RE IV es uno de esos juegos de los que es difícil que el lector no tenga información. Recuperación digna de todos los elogios posibles de una saga que de vanguardista en sus inicios se había ido tornando rancia y repetitiva hasta límites insospechados, con la entrega que llevaba a lo más alto una supuesta exclusiva que Nintendo había firmado con Capcom como mejor arma para potenciar Gamecube (y que entre remakes y precuelas obtuvo con esta su recompensa antes de la traición de convertirlo a PS2) descubríamos lo que Resident Evil todavía podía ofrecer sin desmarcarse de sus señas.
Un escenario cómplice con unos personajes a medio camino entre el zombie y la simple y pura maldad, nos descubría iniciando nuestra aventura en mitad de un frondoso bosque y a plena luz del día. El esmero en tornar un entorno bucólico en siniestro y en potenciar todos los posibles aspectos desagradables para recuperar la tensión en su límite máximo y hacernos caer de nuevo en sus conspiraciones no traicionaba la base clásica del juego: las mezclas de hierbas, los momentos de búsqueda alternándose con el frenetismo de los enfrentamientos en masa, la urgencia por pertrecharnos de armamento e ir avanzando en items a la par que crecen los retos... todo seguía ahí. Pero todo con más elaboración, aportando una sensación de más cuidado frente a lo que se estaba convirtiendo en trámites rudimentarios.

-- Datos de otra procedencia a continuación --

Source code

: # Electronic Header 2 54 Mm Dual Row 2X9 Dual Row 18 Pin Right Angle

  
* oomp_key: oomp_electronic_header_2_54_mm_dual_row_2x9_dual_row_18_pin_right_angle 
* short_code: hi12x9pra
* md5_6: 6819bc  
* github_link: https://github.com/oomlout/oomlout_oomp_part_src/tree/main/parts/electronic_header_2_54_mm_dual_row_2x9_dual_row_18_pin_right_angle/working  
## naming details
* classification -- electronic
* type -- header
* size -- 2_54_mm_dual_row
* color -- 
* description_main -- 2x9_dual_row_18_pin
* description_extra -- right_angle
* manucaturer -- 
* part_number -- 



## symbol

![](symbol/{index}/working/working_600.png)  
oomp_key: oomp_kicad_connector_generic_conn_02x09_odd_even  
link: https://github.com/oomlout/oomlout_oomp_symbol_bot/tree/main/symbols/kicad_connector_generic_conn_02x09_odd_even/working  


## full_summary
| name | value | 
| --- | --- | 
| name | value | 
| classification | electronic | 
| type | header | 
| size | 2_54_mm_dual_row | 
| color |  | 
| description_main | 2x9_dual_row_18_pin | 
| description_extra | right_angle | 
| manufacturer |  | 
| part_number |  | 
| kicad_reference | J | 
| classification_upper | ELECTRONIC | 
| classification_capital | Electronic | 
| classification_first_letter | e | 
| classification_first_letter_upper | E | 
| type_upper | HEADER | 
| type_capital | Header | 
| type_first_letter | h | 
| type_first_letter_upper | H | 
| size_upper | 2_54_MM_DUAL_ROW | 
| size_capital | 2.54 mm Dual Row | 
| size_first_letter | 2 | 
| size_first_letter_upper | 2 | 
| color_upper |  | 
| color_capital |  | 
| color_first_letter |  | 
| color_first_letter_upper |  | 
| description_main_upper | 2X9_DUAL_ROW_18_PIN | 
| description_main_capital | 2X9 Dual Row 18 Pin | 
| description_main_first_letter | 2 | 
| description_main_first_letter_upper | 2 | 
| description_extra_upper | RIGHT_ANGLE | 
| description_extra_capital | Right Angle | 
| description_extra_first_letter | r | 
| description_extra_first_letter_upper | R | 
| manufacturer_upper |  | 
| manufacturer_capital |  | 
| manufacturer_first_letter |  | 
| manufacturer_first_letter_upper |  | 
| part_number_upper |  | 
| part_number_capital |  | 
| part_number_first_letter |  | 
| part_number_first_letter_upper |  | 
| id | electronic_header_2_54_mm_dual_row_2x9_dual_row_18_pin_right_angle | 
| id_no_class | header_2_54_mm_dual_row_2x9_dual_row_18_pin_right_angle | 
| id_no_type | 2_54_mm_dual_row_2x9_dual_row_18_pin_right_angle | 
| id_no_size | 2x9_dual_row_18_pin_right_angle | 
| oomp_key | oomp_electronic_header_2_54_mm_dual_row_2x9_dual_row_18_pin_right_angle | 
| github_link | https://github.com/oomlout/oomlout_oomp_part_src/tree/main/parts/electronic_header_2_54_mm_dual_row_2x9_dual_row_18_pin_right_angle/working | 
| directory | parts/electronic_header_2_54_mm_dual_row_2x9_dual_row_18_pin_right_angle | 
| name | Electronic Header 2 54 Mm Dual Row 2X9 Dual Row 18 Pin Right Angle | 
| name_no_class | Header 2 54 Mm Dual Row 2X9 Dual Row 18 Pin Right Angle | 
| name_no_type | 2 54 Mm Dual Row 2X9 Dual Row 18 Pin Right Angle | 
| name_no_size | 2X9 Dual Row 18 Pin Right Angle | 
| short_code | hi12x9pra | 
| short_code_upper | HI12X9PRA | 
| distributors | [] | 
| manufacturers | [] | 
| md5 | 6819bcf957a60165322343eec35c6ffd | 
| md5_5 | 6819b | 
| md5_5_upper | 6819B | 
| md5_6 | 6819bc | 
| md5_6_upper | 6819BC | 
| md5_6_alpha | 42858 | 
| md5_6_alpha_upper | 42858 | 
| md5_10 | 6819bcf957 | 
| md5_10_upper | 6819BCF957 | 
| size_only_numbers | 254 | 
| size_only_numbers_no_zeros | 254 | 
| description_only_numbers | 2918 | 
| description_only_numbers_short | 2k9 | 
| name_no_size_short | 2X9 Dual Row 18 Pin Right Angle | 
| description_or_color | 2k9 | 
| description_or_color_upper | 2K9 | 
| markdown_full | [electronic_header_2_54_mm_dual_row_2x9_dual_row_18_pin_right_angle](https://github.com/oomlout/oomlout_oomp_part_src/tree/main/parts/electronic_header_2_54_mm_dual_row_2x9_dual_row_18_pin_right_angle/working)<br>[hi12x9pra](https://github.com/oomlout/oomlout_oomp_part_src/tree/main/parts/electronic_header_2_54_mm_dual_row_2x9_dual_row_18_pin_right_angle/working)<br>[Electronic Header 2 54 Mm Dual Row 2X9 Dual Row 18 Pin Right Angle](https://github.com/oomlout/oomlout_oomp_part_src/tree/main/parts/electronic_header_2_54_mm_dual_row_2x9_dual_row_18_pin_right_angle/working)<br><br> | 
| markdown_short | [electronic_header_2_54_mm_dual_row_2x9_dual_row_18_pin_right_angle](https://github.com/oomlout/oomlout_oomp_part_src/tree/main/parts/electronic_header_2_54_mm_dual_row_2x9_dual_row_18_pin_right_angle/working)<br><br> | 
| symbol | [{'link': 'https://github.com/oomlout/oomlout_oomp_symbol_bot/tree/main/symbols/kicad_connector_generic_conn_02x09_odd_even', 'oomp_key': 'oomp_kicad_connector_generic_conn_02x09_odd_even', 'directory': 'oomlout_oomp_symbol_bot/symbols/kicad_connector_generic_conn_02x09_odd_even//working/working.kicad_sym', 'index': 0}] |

Además, la idea de redibujar al zombie según los parámetros modernos que Danny Boyle y nuevos Amaneceres de Muertos nos habían descubierto (más que muertos que vuelven a la vida, personas infestas que se tornan animales sedientos y acelerados) nos daba con nuevos enemigos cuya voracidad y aceleración resulta mucho más impactante que el zombie errante que basaba su mayor poder en algo que estos también tienen: el número, el poder de la masa. Nada más penetrar el poblado en busca de la hija del presidente (misión de altos vuelos que hacemos con un viejo conocido: Leon) somos conscientes de la locura que va a presidir varios momentos de la acción con enfrentamientos masivos. Los rugidos de nuestros rivales (curiosamente españoles y con la peseta como moneda vigente), sus gritos e insultos, sus llamamientos a la organización nos revolverán el estómago y nos crearán una sensación de urgencia mientras les vemos trepando y colándose por ventanas que nos hará replantearnos si seguir adelante. Cosa que difícilmente no haremos.